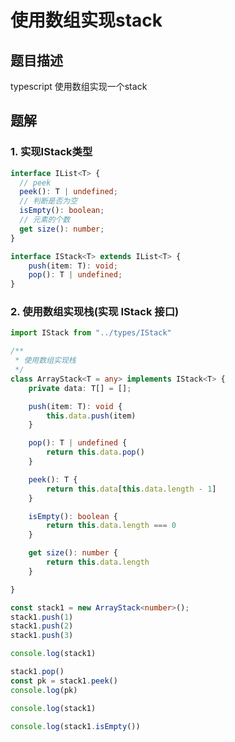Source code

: # 使用数组实现stack <Badge type="tip" text="简单" /> <Badge type="tip" text="typescript" />


## 题目描述

typescript 使用数组实现一个stack



## 题解


### 1. 实现IStack类型


```typescript
interface IList<T> {
  // peek
  peek(): T | undefined;
  // 判断是否为空
  isEmpty(): boolean;
  // 元素的个数
  get size(): number;
}

interface IStack<T> extends IList<T> {
    push(item: T): void;
    pop(): T | undefined;
}
```


### 2. 使用数组实现栈(实现 IStack 接口)
```typescript
import IStack from "../types/IStack"

/**
 * 使用数组实现栈
 */
class ArrayStack<T = any> implements IStack<T> {
    private data: T[] = [];

    push(item: T): void {
        this.data.push(item)
    }

    pop(): T | undefined {
        return this.data.pop()
    }

    peek(): T {
        return this.data[this.data.length - 1]
    }

    isEmpty(): boolean {
        return this.data.length === 0
    }

    get size(): number {
        return this.data.length
    }

}

const stack1 = new ArrayStack<number>();
stack1.push(1)
stack1.push(2)
stack1.push(3)

console.log(stack1)

stack1.pop()
const pk = stack1.peek()
console.log(pk)

console.log(stack1)

console.log(stack1.isEmpty())
```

* * * * * * * * *

WHAT IS REQUIRED
Among the lines above, which hold the word "length"? Report each one.

SOLVED EXERCISE
        return this.data[this.data.length - 1]
        return this.data.length === 0
        return this.data.length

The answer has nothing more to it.